*Assigned task:* All lines with the word "integration" must be pulled from the entries below.

*Information supplied:*
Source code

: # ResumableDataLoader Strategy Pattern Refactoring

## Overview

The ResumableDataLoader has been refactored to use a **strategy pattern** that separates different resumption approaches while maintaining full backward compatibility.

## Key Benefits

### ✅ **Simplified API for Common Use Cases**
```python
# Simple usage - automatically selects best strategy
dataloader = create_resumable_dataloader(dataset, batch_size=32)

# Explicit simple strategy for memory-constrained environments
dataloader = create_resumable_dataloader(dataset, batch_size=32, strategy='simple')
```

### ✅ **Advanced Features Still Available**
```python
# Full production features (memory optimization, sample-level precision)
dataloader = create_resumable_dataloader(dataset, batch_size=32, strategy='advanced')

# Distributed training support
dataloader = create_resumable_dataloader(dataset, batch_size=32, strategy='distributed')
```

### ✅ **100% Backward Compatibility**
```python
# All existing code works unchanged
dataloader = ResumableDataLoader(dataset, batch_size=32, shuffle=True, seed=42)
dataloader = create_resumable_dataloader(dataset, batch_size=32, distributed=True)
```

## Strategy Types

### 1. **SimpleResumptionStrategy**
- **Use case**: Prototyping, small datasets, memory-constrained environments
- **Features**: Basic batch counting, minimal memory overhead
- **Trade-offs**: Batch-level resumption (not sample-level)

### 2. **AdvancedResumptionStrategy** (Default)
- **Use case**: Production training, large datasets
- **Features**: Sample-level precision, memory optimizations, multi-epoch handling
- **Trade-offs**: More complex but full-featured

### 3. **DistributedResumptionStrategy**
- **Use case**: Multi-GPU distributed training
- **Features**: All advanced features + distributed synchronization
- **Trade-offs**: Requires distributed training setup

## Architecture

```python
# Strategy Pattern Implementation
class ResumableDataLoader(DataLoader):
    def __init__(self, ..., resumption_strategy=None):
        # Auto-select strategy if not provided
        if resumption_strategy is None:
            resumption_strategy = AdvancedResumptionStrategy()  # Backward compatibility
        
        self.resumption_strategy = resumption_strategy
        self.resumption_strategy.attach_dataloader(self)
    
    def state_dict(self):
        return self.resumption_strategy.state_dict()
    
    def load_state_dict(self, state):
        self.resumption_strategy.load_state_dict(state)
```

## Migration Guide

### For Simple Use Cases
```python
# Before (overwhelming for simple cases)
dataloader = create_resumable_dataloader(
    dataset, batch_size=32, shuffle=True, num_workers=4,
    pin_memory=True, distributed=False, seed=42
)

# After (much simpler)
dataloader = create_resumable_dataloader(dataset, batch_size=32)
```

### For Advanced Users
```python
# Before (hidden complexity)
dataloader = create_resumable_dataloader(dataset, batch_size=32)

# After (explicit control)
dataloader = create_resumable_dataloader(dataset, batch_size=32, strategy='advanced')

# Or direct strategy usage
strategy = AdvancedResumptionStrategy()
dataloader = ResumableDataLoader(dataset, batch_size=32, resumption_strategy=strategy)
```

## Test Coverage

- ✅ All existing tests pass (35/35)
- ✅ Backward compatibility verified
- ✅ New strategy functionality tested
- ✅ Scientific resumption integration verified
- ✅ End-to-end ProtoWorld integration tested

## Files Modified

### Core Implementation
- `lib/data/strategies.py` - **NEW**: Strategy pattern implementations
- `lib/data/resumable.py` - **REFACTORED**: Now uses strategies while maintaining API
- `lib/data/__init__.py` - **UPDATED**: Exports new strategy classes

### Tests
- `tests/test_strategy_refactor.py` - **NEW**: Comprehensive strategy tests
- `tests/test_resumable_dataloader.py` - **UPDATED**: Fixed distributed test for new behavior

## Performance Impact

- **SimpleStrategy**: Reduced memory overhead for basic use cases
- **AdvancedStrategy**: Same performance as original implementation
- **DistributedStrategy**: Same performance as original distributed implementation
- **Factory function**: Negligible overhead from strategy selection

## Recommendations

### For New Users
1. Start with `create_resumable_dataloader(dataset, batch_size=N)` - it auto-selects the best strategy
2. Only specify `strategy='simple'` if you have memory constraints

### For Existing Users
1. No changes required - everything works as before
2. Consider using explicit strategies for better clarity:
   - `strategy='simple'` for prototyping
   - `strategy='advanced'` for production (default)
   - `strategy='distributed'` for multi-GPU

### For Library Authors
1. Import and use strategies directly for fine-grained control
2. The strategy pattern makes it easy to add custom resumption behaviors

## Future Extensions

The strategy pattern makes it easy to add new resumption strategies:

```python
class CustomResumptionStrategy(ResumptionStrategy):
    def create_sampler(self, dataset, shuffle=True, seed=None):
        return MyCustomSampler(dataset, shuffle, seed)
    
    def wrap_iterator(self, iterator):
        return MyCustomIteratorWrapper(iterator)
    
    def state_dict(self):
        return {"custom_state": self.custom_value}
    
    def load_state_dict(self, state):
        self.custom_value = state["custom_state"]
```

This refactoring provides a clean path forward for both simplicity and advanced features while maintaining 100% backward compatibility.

*Result for this task:*
- ✅ Scientific resumption integration verified
- ✅ End-to-end ProtoWorld integration tested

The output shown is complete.